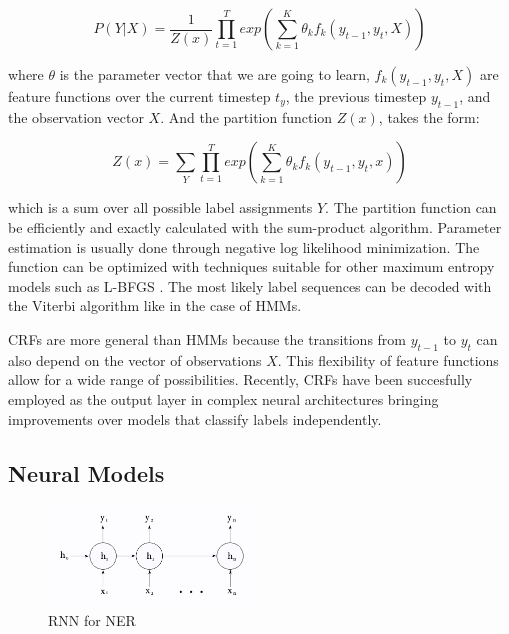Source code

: \documentclass[sigconf]{acmart}
\begin{document}
\begin{equation}
P(Y|X) = \frac{1}{Z(x)} \prod_{t=1}^{T} exp \left( \sum_{k=1}^{K} \theta_k f_k(y_{t-1}, y_t, X) \right)
\end{equation}

where $ \theta $ is the parameter vector that we are going to learn, $ f_k(y_{t-1}, y_{t}, X) $ 
are feature functions over the current timestep $ t_y $, the previous timestep $ y_{t-1}$, 
and the observation vector $ X $. And the partition function $ Z(x) $, takes the form:

\begin{equation}
Z(x) = \sum_{Y} \prod_{t=1}^{T} exp \left( \sum_{k=1}^{K} \theta_k f_k(y_{t-1}, y_t, x) \right)
\end{equation}

which is a sum over all possible label assignments $ Y $. The partition function can be efficiently
and exactly calculated with the sum-product algorithm. Parameter estimation is usually done through 
negative log likelihood minimization. The function can be optimized with techniques suitable for other 
maximum entropy models such as L-BFGS \cite{Liu1989}. The most likely label sequences can be decoded 
with the Viterbi algorithm like in the case of HMMs.

CRFs are more general than HMMs because the transitions from $ y_{t-1} $ to $ y_{t} $ can also depend 
on the vector of observations $ X $. This flexibility of feature functions allow for a wide range of
possibilities. Recently, CRFs have been succesfully employed as the output layer in complex neural 
architectures bringing improvements over models that classify labels independently.

\subsection{Neural Models}

\begin{figure}
  \centering
  \includegraphics[width=0.5\textwidth]{pics/rnn_network}
  \caption{RNN for NER}
  \label{fig:rnn_network}
\end{figure}
\end{document}

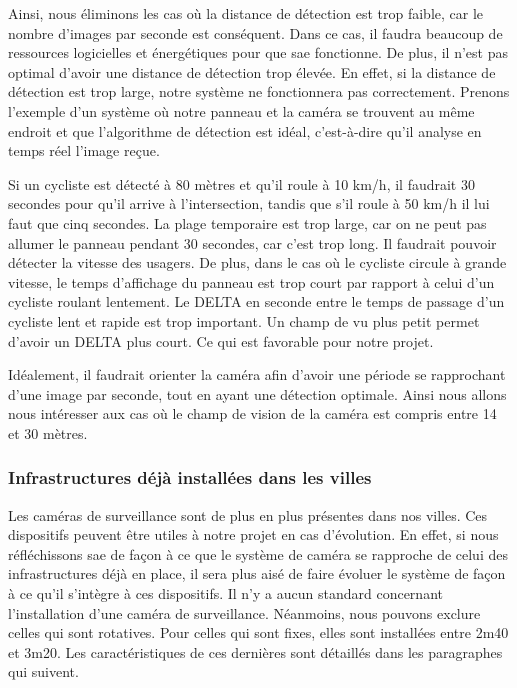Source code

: Ainsi, nous éliminons les cas où la distance de détection est trop faible, car le nombre d'images par seconde est conséquent.
Dans ce cas, il faudra beaucoup de ressources logicielles et énergétiques pour que \gls{sae} fonctionne.
De plus, il n'est pas optimal d'avoir une distance de détection trop élevée.
En effet, si la distance de détection est trop large, notre système ne fonctionnera pas correctement.
Prenons l'exemple d'un système où notre panneau et la caméra se trouvent au même endroit et que l'algorithme de détection est idéal,
c'est-à-dire qu'il analyse en temps réel l'image reçue.
\begin{example}
    Si un cycliste est détecté à 80 mètres et qu'il roule à 10 km/h, il faudrait 30 secondes pour qu'il arrive à l'intersection,
    tandis que s'il roule à 50 km/h il lui faut que cinq secondes. La plage temporaire est trop large,
    car on ne peut pas allumer le panneau pendant 30 secondes, car c'est trop long. Il faudrait pouvoir détecter la vitesse des usagers.
    De plus, dans le cas où le cycliste circule à grande vitesse, le temps d'affichage du panneau est trop court par rapport à celui d'un cycliste roulant lentement.
    Le DELTA en seconde entre le temps de passage d'un cycliste lent et rapide est trop important. 
    Un champ de vu plus petit permet d'avoir un DELTA plus court. Ce qui est favorable pour notre projet.
\end{example}


Idéalement, il faudrait orienter la caméra afin d'avoir une période se rapprochant d'une image par seconde, tout en ayant une détection optimale.
Ainsi nous allons nous intéresser aux cas où le champ de vision de la caméra est compris entre 14 et 30 mètres.

\subsubsection{Infrastructures déjà installées dans les villes}
\label{sec:camera_infra}
Les caméras de surveillance sont de plus en plus présentes dans nos villes. Ces dispositifs peuvent être utiles à notre projet en cas d'évolution.
En effet, si nous réfléchissons \gls{sae} de façon à ce que le système de caméra se rapproche de celui des infrastructures déjà en place,
il sera plus aisé de faire évoluer le système de façon à ce qu'il s'intègre à ces dispositifs.
Il n'y a aucun standard concernant l'installation d'une caméra de surveillance. Néanmoins, nous pouvons exclure celles qui sont rotatives.
Pour celles qui sont fixes, elles sont installées entre 2m40 et 3m20. Les caractéristiques de ces dernières sont détaillés dans les paragraphes qui suivent.

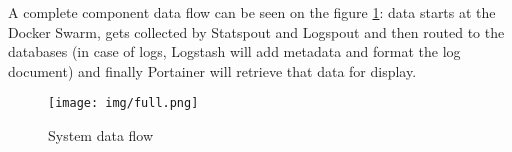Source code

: \documentclass{report}
\begin{document}
A complete component data flow can be seen on the figure \ref{fig:data-flow}: data starts at the Docker Swarm, gets collected by Statspout and Logspout and then routed to the databases (in case of logs, Logstash will add metadata and format the log document) and finally Portainer will retrieve that data for display.

\begin{figure}[h]
\caption{System data flow}
\label{fig:data-flow}
\centering
\texttt{[image: img/full.png]}
\end{figure}










\end{document}
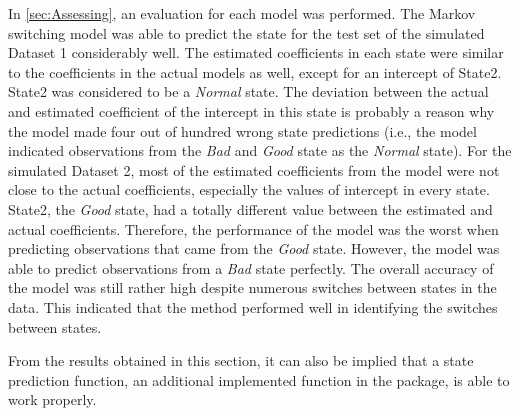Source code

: \begin{comment}
This can be observed by examining the results from \ref{sec:Assessing}.
The accuracy of the model for the test set in the simulated Dataset
1 was significantly high. One reason is that the simulated data had
an obvious pattern in switching between states. Besides, each state
remained in its own state for a while before switching to the other
states. Therefore, the model can completely capture the behavior of
the time series data. In contrast, the simulated Dataset 2 had several
switches between states and each state did not have a long duration.
Even though the pattern of the response variable is rather difficult
to see in the plot, the Markov switching model still perform rather
well for this dataset.
\end{comment}

In \ref{sec:Assessing}, an evaluation for each model was performed.
The Markov switching model was able to predict the state for the test
set of the simulated Dataset 1 considerably well. The estimated coefficients
in each state were similar to the coefficients in the actual models
as well, except for an intercept of State2. State2 was considered
to be a \emph{Normal} state. The deviation between the actual and
estimated coefficient of the intercept in this state is probably a
reason why the model made four out of hundred wrong state predictions
(i.e., the model indicated observations from the \emph{Bad} and \emph{Good}
state as the \emph{Normal} state). For the simulated Dataset 2, most
of the estimated coefficients from the model were not close to the
actual coefficients, especially the values of intercept in every state.
State2, the \emph{Good }state, had a totally different value between
the estimated and actual coefficients. Therefore, the performance
of the model was the worst when predicting observations that came
from the \emph{Good} state. However, the model was able to predict
observations from a \emph{Bad} state perfectly. The overall accuracy
of the model was still rather high despite numerous switches between
states in the data. This indicated that the method performed well
in identifying the switches between states. 

From the results obtained in this section, it can also be implied
that a state prediction function, an additional implemented function
in the package, is able to work properly. 


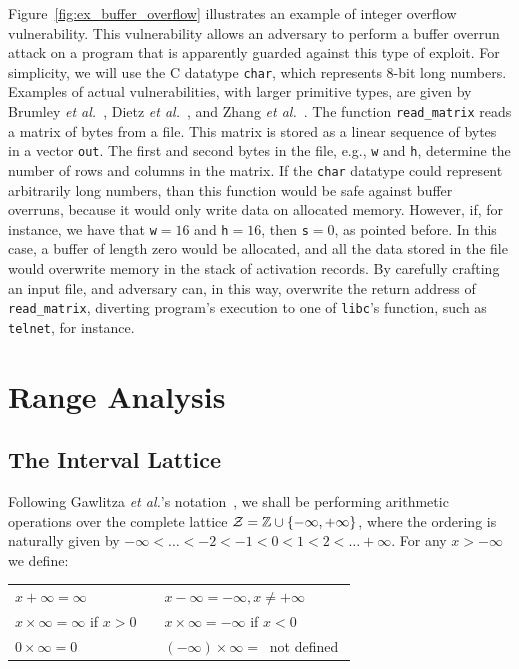\documentclass[preprint]{sigplanconf}[10pt]
\begin{document}
Figure~\ref{fig:ex_buffer_overflow} illustrates an example of integer
overflow vulnerability.
This vulnerability allows an adversary to perform a buffer overrun attack
on a program that is apparently guarded against this type of exploit.
For simplicity, we will use the C datatype \texttt{char}, which represents
8-bit long numbers.
Examples of actual vulnerabilities, with larger primitive types, are given
by Brumley {\em et al.}~\cite{Brumley07}, Dietz {\em et al.}~\cite{Dietz12}, and
Zhang {\em et al.}~\cite{Zhang09}.
The function \texttt{read\_matrix} reads a matrix of bytes from a file.
This matrix is stored as a linear sequence of bytes in a vector \texttt{out}.
The first and second bytes in the file, e.g., \texttt{w} and \texttt{h},
determine the number of rows and columns in the matrix.
If the \texttt{char} datatype could represent arbitrarily long numbers, than this
function would be safe against buffer overruns, because it would only write data
on allocated memory.
However, if, for instance, we have that \texttt{w}$= 16$ and \texttt{h}$= 16$,
then \texttt{s}$= 0$, as pointed before.
In this case, a buffer of length zero would be allocated, and all the data
stored in the file would overwrite memory in the stack of activation records.
By carefully crafting an input file, and adversary can, in this way, overwrite
the return address of \texttt{read\_matrix}, diverting program's execution to
one of \texttt{libc}'s function, such as \texttt{telnet}, for instance.

\section{Range Analysis}
\label{sec:range}

\subsection{The Interval Lattice}
\label{sub:lattice}

Following Gawlitza {\em et al.}'s notation~\cite{Gawlitza09}, we shall be
performing arithmetic operations over the complete lattice
$\cal{Z} = \mathbb{Z} \cup \{-\infty, +\infty\}$, where the ordering is
naturally given by $-\infty < \ldots < -2 < -1 < 0 < 1 < 2 < \ldots +\infty$.
For any $x > -\infty$ we define:

\begin{tabular}{lcl}
$x + \infty = \infty$ & \mbox{\hspace{0.1cm}} & $x - \infty = - \infty, x \neq +\infty$ \\
$x \times \infty = \infty$ if $x > 0$ & & $x \times \infty = -\infty$ if $x < 0$ \\
$0 \times \infty = 0$ & & $(-\infty) \times \infty = \ $ not defined $$ \\
\end{tabular}
\end{document}

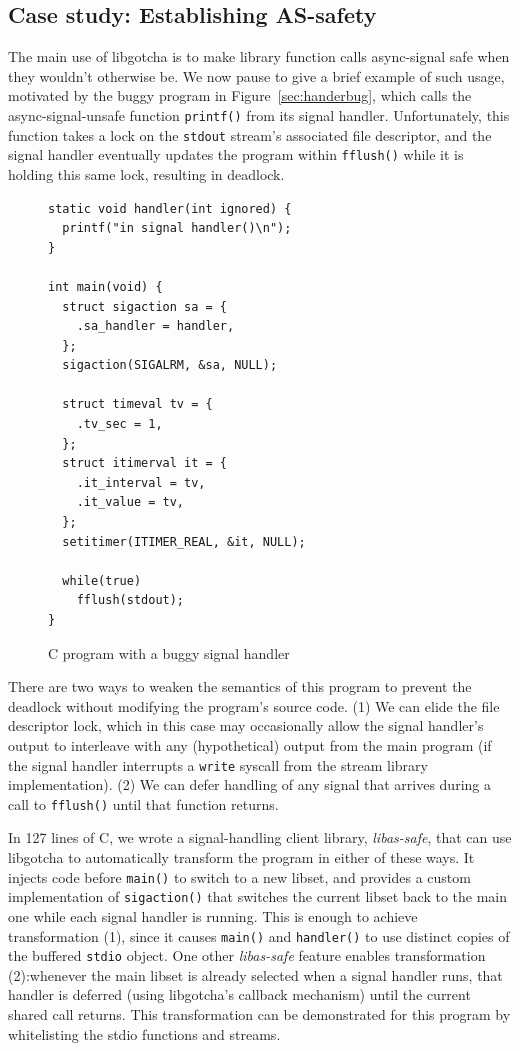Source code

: \subsection{Case study: Establishing AS-safety}
\label{sec:statefulness}

The main use of libgotcha is to make library function calls async-signal safe when
they wouldn't otherwise be.  We now pause to give a brief example of such usage,
motivated by the buggy program in Figure~\ref{sec:handerbug}, which calls the
async-signal-unsafe function \texttt{printf()} from its signal handler.
Unfortunately, this function takes a lock on the \texttt{stdout} stream's associated
file descriptor, and the signal handler eventually updates the program within
\texttt{fflush()} while it is holding this same lock, resulting in deadlock.

\begin{figure}
\begin{verbatim}
static void handler(int ignored) {
  printf("in signal handler()\n");
}

int main(void) {
  struct sigaction sa = {
    .sa_handler = handler,
  };
  sigaction(SIGALRM, &sa, NULL);

  struct timeval tv = {
    .tv_sec = 1,
  };
  struct itimerval it = {
    .it_interval = tv,
    .it_value = tv,
  };
  setitimer(ITIMER_REAL, &it, NULL);

  while(true)
    fflush(stdout);
}
\end{verbatim}
\caption{C program with a buggy signal handler}
\label{sec:handlerbug}
\end{figure}

There are two ways to weaken the semantics of this program to prevent the deadlock
without modifying the program's source code.  (1) We can elide the file descriptor
lock, which in this case may occasionally allow the signal handler's output to
interleave with any (hypothetical) output from the main program (if the signal
handler interrupts a \texttt{write} syscall from the stream library implementation).
(2) We can defer handling of any signal that arrives during a call to
\texttt{fflush()} until that function returns.

In 127 lines of C, we wrote a signal-handling client library, \textit{libas-safe},
that can use libgotcha to automatically transform the program in either of these
ways.  It injects code before \texttt{main()} to switch to a new libset, and
provides a custom implementation of \texttt{sigaction()} that switches the current
libset back to the main one while each signal handler is running.  This is enough to
achieve transformation (1), since it causes \texttt{main()} and \texttt{handler()} to
use distinct copies of the buffered \texttt{stdio} object.  One other
\textit{libas-safe} feature enables transformation (2):\@ whenever the main libset is
already selected when a signal handler runs, that handler is deferred (using
libgotcha's callback mechanism) until the current shared call returns.  This
transformation can be demonstrated for this program by whitelisting the stdio
functions and streams.

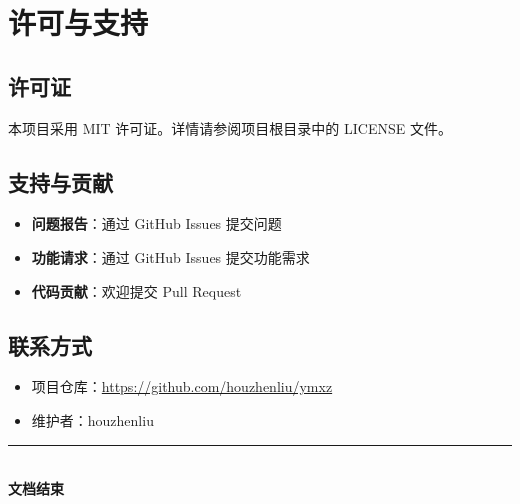\documentclass[a4paper, 12pt]{article}
\begin{document}
\section{许可与支持}

\subsection{许可证}
本项目采用 MIT 许可证。详情请参阅项目根目录中的 LICENSE 文件。

\subsection{支持与贡献}
\begin{itemize}
    \item \textbf{问题报告}：通过 GitHub Issues 提交问题
    \item \textbf{功能请求}：通过 GitHub Issues 提交功能需求
    \item \textbf{代码贡献}：欢迎提交 Pull Request
\end{itemize}

\subsection{联系方式}
\begin{itemize}
    \item 项目仓库：\url{https://github.com/houzhenliu/ymxz}
    \item 维护者：houzhenliu
\end{itemize}

\vspace{1cm}
\begin{center}
\rule{0.5\linewidth}{0.5pt}\\
\textbf{文档结束}
\end{center}
\end{document}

* What you need to do
From the opening line of the listing above through the line bearing "seconde est conséquent.", repeat each line exactly. Drop every picture.

* Task solution
Source code

: \documentclass[sigconf]{acmart}
\begin{document}
\begin{equation}
P(Y|X) = \frac{1}{Z(x)} \prod_{t=1}^{T} exp \left( \sum_{k=1}^{K} \theta_k f_k(y_{t-1}, y_t, X) \right)
\end{equation}

where $ \theta $ is the parameter vector that we are going to learn, $ f_k(y_{t-1}, y_{t}, X) $ 
are feature functions over the current timestep $ t_y $, the previous timestep $ y_{t-1}$, 
and the observation vector $ X $. And the partition function $ Z(x) $, takes the form:

\begin{equation}
Z(x) = \sum_{Y} \prod_{t=1}^{T} exp \left( \sum_{k=1}^{K} \theta_k f_k(y_{t-1}, y_t, x) \right)
\end{equation}

which is a sum over all possible label assignments $ Y $. The partition function can be efficiently
and exactly calculated with the sum-product algorithm. Parameter estimation is usually done through 
negative log likelihood minimization. The function can be optimized with techniques suitable for other 
maximum entropy models such as L-BFGS \cite{Liu1989}. The most likely label sequences can be decoded 
with the Viterbi algorithm like in the case of HMMs.

CRFs are more general than HMMs because the transitions from $ y_{t-1} $ to $ y_{t} $ can also depend 
on the vector of observations $ X $. This flexibility of feature functions allow for a wide range of
possibilities. Recently, CRFs have been succesfully employed as the output layer in complex neural 
architectures bringing improvements over models that classify labels independently.

\subsection{Neural Models}

\begin{figure}
  \centering
  \includegraphics[width=0.5\textwidth]{pics/rnn_network}
  \caption{RNN for NER}
  \label{fig:rnn_network}
\end{figure}
\end{document}

Source code

: Ainsi, nous éliminons les cas où la distance de détection est trop faible, car le nombre d'images par seconde est conséquent.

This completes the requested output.